The National Weather Service issued a winter storm warning for 12 a.m. Thursday to 6 a.m. Friday, ominously saying in its ellipses-laden style: “Snowfall will make travel treacherous. In addition ... heavy ... wet snow may cause some weak ... flat roof structures to collapse and trees will be susceptible to falling.”
The snow is expected to mix with sleet or freezing rain in areas near the coast, including Queens, Brooklyn and eastern Long Island, while areas north and west of the city may get pure snow, a foot or more of it north of Route 287 in Westchester.
Alternate-side parking rules were still suspended Tuesday for snow removal from the last storm, and would have been regardless on Wednesday, for Abraham Lincoln’s birthday. If history is a guide, it’s likely they’ll be suspended Thursday and possibly again Friday.
With temperatures not expected to rise above 30 on Thursday, pedestrians will continue to face slippery, uneven mounds of snow, ice and frozen muck along curbs, and on sidewalks in front of homes and businesses whose owners do not follow the law on snow removal.
(You know who you are. Go pick up a shovel before someone gets hurt, and then maybe gets a lawyer.)
Drivers will continue to find fewer parking spaces as snow piles occupy many, and will have to keep leaving their cars atop sloping tables of ice that make it hard to not park askew. Potholes will plague the streets and highways though crews continue to fill them in.
It’s a winter’s winter in New York.
The storm will be the ninth snow event of the season, according to NYC Area Weather, a forecasting and blogging site. In a poll on its main page, 26 percent of respondents predicted as of Wednesday morning that Thursday’s snowfall would total 6 to 9 inches. Twenty-one percent predicted 3 to 6 inches and another 21 percent foresaw 9 to 12. Twenty-four percent thought it would be even more than that, while 8 percent predicted 3 inches or less.

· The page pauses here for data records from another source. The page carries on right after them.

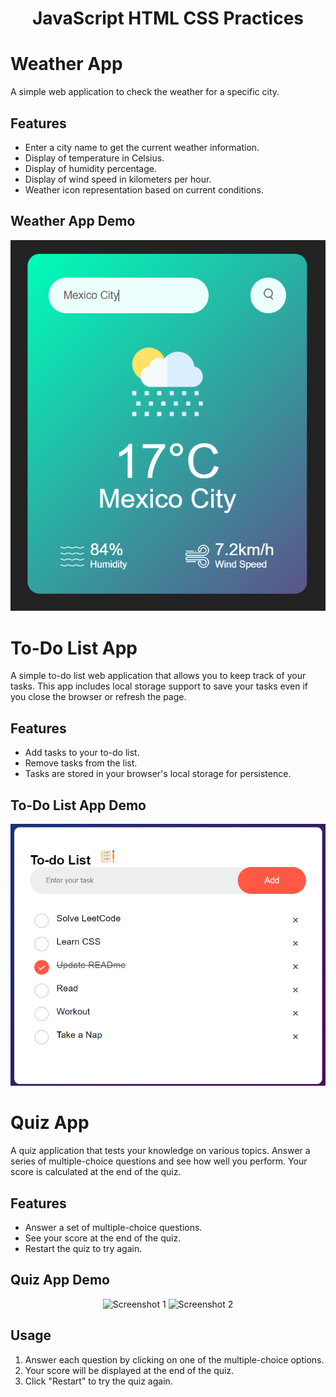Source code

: # <h1 align="center">JavaScript HTML CSS Practices</h1>

# Weather App
A simple web application to check the weather for a specific city.

## Features
- Enter a city name to get the current weather information.
- Display of temperature in Celsius.
- Display of humidity percentage.
- Display of wind speed in kilometers per hour.
- Weather icon representation based on current conditions.

## Weather App Demo
<p align="center">
  <img src="/WeatherApp/images/Demo.png" alt="Weather App Screenshot">
</p>


# To-Do List App

A simple to-do list web application that allows you to keep track of your tasks. This app includes local storage support to save your tasks even if you close the browser or refresh the page.

## Features

- Add tasks to your to-do list.
- Remove tasks from the list.
- Tasks are stored in your browser's local storage for persistence.

## To-Do List App Demo
<p align="center">
  <img src="/ToDoListApp/images/Demo.png" alt="To-Do List App Screenshot">
</p>

# Quiz App

A quiz application that tests your knowledge on various topics. Answer a series of multiple-choice questions and see how well you perform. Your score is calculated at the end of the quiz.

## Features

- Answer a set of multiple-choice questions.
- See your score at the end of the quiz.
- Restart the quiz to try again.

## Quiz App Demo
<!-- Centered Screenshots Container -->
<div align="center">
  <!-- First Screenshot -->
  <img src="/QuizApp/images/demo1.png" alt="Screenshot 1" width="300" height="200">
  <!-- Second Screenshot -->
  <img src="/QuizApp/images/demo2.png" alt="Screenshot 2" width="300" height="200">
</div>

## Usage

1. Answer each question by clicking on one of the multiple-choice options.
2. Your score will be displayed at the end of the quiz.
3. Click "Restart" to try the quiz again.
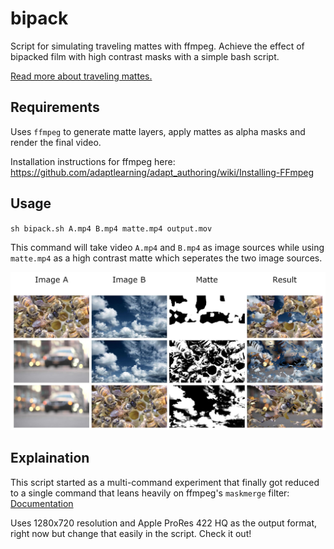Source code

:# bipack

Script for simulating traveling mattes with ffmpeg. Achieve the effect of bipacked film with high contrast masks with a simple bash script.

[Read more about traveling mattes.](https://en.wikipedia.org/wiki/Matte_(filmmaking)#Bi-pack_process)

## Requirements

Uses `ffmpeg` to generate matte layers, apply mattes as alpha masks and render the final video.

Installation instructions for ffmpeg here: https://github.com/adaptlearning/adapt_authoring/wiki/Installing-FFmpeg

## Usage

`sh bipack.sh A.mp4 B.mp4 matte.mp4 output.mov`

This command will take video `A.mp4` and `B.mp4` as image sources while using `matte.mp4` as a high contrast matte which seperates the two image sources.

![bipack examples](img/example.jpg?raw=true "Examples")

## Explaination

This script started as a multi-command experiment that finally got reduced to a single command that leans heavily on ffmpeg's `maskmerge` filter: [Documentation](https://ffmpeg.org/ffmpeg-filters.html#maskedmerge)

Uses 1280x720 resolution and Apple ProRes 422 HQ as the output format, right now but change that easily in the script. Check it out!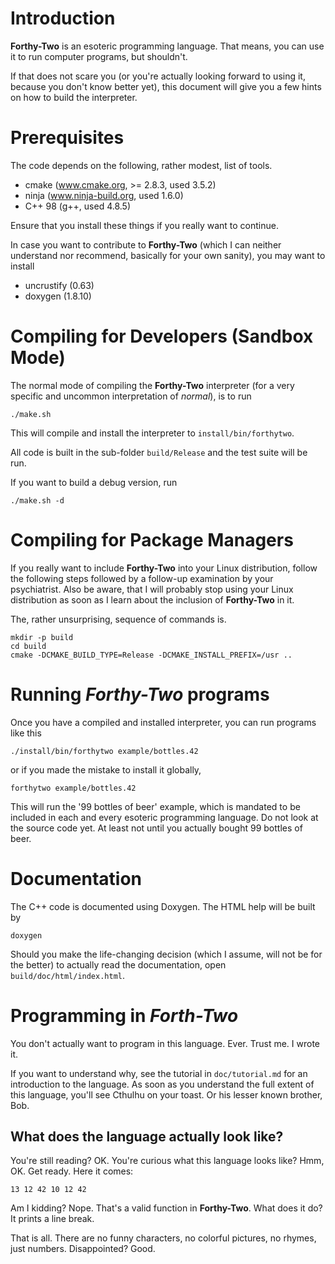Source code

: # Introduction
**Forthy-Two** is an esoteric programming language. That means, you can use it
to run computer programs, but shouldn't.

If that does not scare you (or you're actually looking forward to using it,
because you don't know better yet), this document will give you a few hints on
how to build the interpreter.

# Prerequisites
The code depends on the following, rather modest, list of tools.
* cmake (www.cmake.org, \>= 2.8.3, used 3.5.2)
* ninja (www.ninja-build.org, used 1.6.0)
* C++ 98 (g++, used 4.8.5)

Ensure that you install these things if you really want to continue.

In case you want to contribute to **Forthy-Two** (which I can neither
understand nor recommend, basically for your own sanity), you may want to
install
* uncrustify (0.63)
* doxygen (1.8.10)

# Compiling for Developers (Sandbox Mode)
The normal mode of compiling the **Forthy-Two** interpreter (for a very
specific and uncommon interpretation of _normal_), is to run

    ./make.sh

This will compile and install the interpreter to `install/bin/forthytwo`.

All code is built in the sub-folder `build/Release` and the test suite will be run.

If you want to build a debug version, run

    ./make.sh -d

# Compiling for Package Managers
If you really want to include **Forthy-Two** into your Linux distribution,
follow the following steps followed by a follow-up examination by your
psychiatrist. Also be aware, that I will probably stop using your Linux
distribution as soon as I learn about the inclusion of **Forthy-Two** in it.

The, rather unsurprising, sequence of commands is.

    mkdir -p build
    cd build
    cmake -DCMAKE_BUILD_TYPE=Release -DCMAKE_INSTALL_PREFIX=/usr ..

# Running *Forthy-Two* programs
Once you have a compiled and installed interpreter, you can run programs like this

    ./install/bin/forthytwo example/bottles.42

or if you made the mistake to install it globally,

    forthytwo example/bottles.42

This will run the '99 bottles of beer' example, which is mandated to be
included in each and every esoteric programming language. Do not look at the
source code yet. At least not until you actually bought 99 bottles of beer.

# Documentation
The C++ code is documented using Doxygen. The HTML help will be built by

    doxygen

Should you make the life-changing decision (which I assume, will not be for the
better) to actually read the documentation, open `build/doc/html/index.html`.

# Programming in *Forth-Two*

You don't actually want to program in this language. Ever. Trust me. I wrote it.

If you want to understand why, see the tutorial in `doc/tutorial.md` for an
introduction to the language. As soon as you understand the full extent of
this language, you'll see Cthulhu on your toast. Or his lesser known brother,
Bob.

## What does the language actually look like?

You're still reading? OK. You're curious what this language looks like? Hmm, OK. Get
ready. Here it comes:

    13 12 42 10 12 42

Am I kidding? Nope. That's a valid function in **Forthy-Two**. What does it do? It prints a line break.

That is all. There are no funny characters, no colorful pictures, no rhymes, just numbers. Disappointed? Good.

<!---
vim: fileencoding=utf-8 tw=0 spell spelllang=en wrap
-->
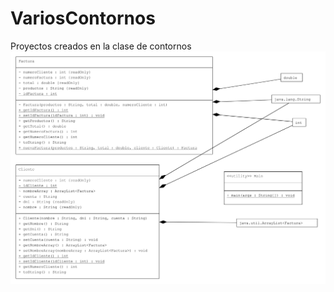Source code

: # VariosContornos
Proyectos creados en la clase de contornos
![imagen del uml](/clienteFactura/img/ClienteFacturaUML.png)
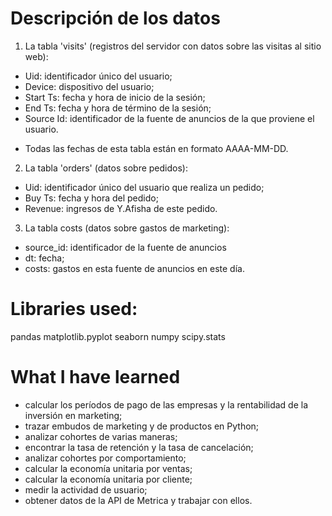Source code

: # Descripción de los datos
1. La tabla 'visits' (registros del servidor con datos sobre las visitas al sitio web):
- Uid: identificador único del usuario;
- Device: dispositivo del usuario;
- Start Ts: fecha y hora de inicio de la sesión;
- End Ts: fecha y hora de término de la sesión;
- Source Id: identificador de la fuente de anuncios de la que proviene el usuario.
* Todas las fechas de esta tabla están en formato AAAA-MM-DD.

2. La tabla 'orders' (datos sobre pedidos):
- Uid: identificador único del usuario que realiza un pedido;
- Buy Ts: fecha y hora del pedido;
- Revenue: ingresos de Y.Afisha de este pedido.

3. La tabla costs (datos sobre gastos de marketing):
- source_id: identificador de la fuente de anuncios
- dt: fecha;
- costs: gastos en esta fuente de anuncios en este día.


# Libraries used:
pandas
matplotlib.pyplot
seaborn
numpy 
scipy.stats

# What I have learned 
- calcular los períodos de pago de las empresas y la rentabilidad de la inversión en marketing;
- trazar embudos de marketing y de productos en Python;
- analizar cohortes de varias maneras;
- encontrar la tasa de retención y la tasa de cancelación;
- analizar cohortes por comportamiento;
- calcular la economía unitaria por ventas;
- calcular la economía unitaria por cliente;
- medir la actividad de usuario;
- obtener datos de la API de Metrica y trabajar con ellos.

Once the snow comes down, residents can track the progress of plows at the PlowNYC website, available via nyc.gov/severeweather.
Bus and train riders can get information on the transit situation at mta.info.
Air travelers can check out conditions at the airports at panynj.gov and, whenever the weather is poor, are encouraged to contact their airlines before heading out to Kennedy or LaGuardia airports.
As reported by the Queens Chronicle’s Domenick Rafter, a meteorological maven, this winter has been a snowy one in New York because the jet stream is pushing storms eastward across the southern United States toward the ocean, where they redevelop as coastal systems. He was glad to report on Tuesday that the pattern is expected to change relatively soon.
Hey, you’re a lot better off listening to Rafter than some groundhog.